Germany-based AM Ventures
, a leading venture capital firm in additive manufacturing (AM), last month announced the initial closing of the ‘first-ever 100-million-euro venture capital fund dedicated to industrial 3-D printing’. The company and major shareholder the Langer Group
, have ‘joined forces’ with (KGAL
— an independent investment and asset manager for capital investment in Europe — bringing the fund close to ‘50% of the targeted commitment’.
Hans Langer, founding partner in the newly formed fund and representative of the Langer Group, said: “After six years of successfully investing in AM-based start-up companies, we decided to jointly take our business to the next level and join forces with the international asset manager KGAL.
“I am thankful for the achievements the AM Ventures team has made since we started in 2015 and I am very happy to now be working alongside my two former managing directors as new managing partners in the fund.”
Klaus Wolf, chief investment officer at KGAL, added: “This is a perfect match. The expertise of AM Ventures and KGAL ideally complement each other. AM Ventures, through its shareholder base, brings in-depth knowledge of industrial 3-D printing thanks to its long commercial presence in this field; KGAL in turn has a proven track record in access to investors.
“AM offers impressive potential to produce industrial goods in a resource-effective and sustainable way. Through this joint venture we are laying the foundations for a long-term partnership and for further funds in a strong growth market.”
AM Ventures is well known for its investments in AM start-ups.

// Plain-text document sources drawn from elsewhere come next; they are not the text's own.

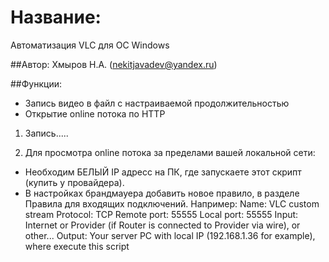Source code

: # Название:
Автоматизация VLC для ОС Windows

##Автор:
Хмыров Н.А. (nekitjavadev@yandex.ru)

##Функции:
- Запись видео в файл с настраиваемой продолжительностью
- Открытие online потока по HTTP

1. Запись.....


2. Для просмотра online потока за пределами вашей локальной сети:
- Необходим БЕЛЫЙ IP адресс на ПК, где запускаете этот скрипт (купить у провайдера).
- В настройках брандмауера добавить новое правило, в разделе Правила для входящих подключений. Например:
Name: VLC custom stream
Protocol: TCP
Remote port: 55555
Local port: 55555
Input: Internet or Provider (if Router is connected to Provider via wire), or other...
Output: Your server PC with local IP (192.168.1.36 for example), where execute this script
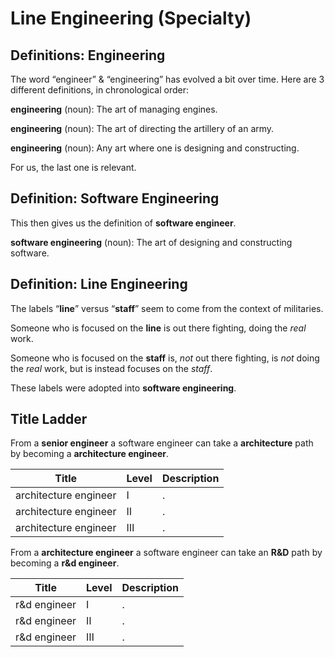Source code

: # Line Engineering (Specialty)

## Definitions: Engineering

The word “engineer” & “engineering” has evolved a bit over time.
Here are 3 different definitions, in chronological order:

**engineering** (noun): The art of managing engines.

**engineering** (noun): The art of directing the artillery of an army.

**engineering** (noun): Any art where one is designing and constructing.

For us, the last one is relevant.

## Definition: Software Engineering

This then gives us the definition of **software engineer**.

**software engineering** (noun): The art of designing and constructing software.

## Definition: Line Engineering

The labels “**line**” versus “**staff**” seem to come from the context of militaries.

Someone who is focused on the **line** is out there fighting, doing the _real_ work.

Someone who is focused on the **staff** is, _not_ out there fighting, is _not_ doing the _real_ work, but is instead focuses on the _staff_.

These labels were adopted into **software engineering**.

## Title Ladder

From a **senior engineer** a software engineer can take a **architecture** path by becoming a **architecture engineer**.

<table>
	<thead>
		<tr>
			<th>Title</th>
			<th>Level</th>
			<th>Description</th>
		</td>
	</thead>
	<tbody>
		<tr>
			<td>architecture engineer</td>
			<td>Ⅰ</td>
			<td>.</td>
		</tr>
		<tr>
			<td>architecture engineer</td>
			<td>Ⅱ</td>
			<td>.</td>
		</tr>
		<tr>
			<td>architecture engineer</td>
			<td>Ⅲ</td>
			<td>.</td>
		</tr>
	</tbody>
</table>

From a **architecture engineer** a software engineer can take an **R&D** path by becoming a **r&d engineer**.

<table>
	<thead>
		<tr>
			<th>Title</th>
			<th>Level</th>
			<th>Description</th>
		</td>
	</thead>
	<tbody>
		<tr>
			<td>r&d engineer</td>
			<td>Ⅰ</td>
			<td>.</td>
		</tr>
		<tr>
			<td>r&d engineer</td>
			<td>Ⅱ</td>
			<td>.</td>
		</tr>
		<tr>
			<td>r&d engineer</td>
			<td>Ⅲ</td>
			<td>.</td>
		</tr>
	</tbody>
</table>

To date, 15 new companies based in six countries on three continents have been funded in more than two dozen funding rounds. They include DyeMansion (the first AM Ventures investment), which has become a world-market-leader for polymer finishing solutions, turning 3-D printed raw parts into high-value products.
Additive Drives is the latest company to join the AM Ventures “fAMily”; this company is supporting electro-mobility by developing and manufacturing 3-D printed electric motor components for ‘more flexibility in development and huge performance increases’.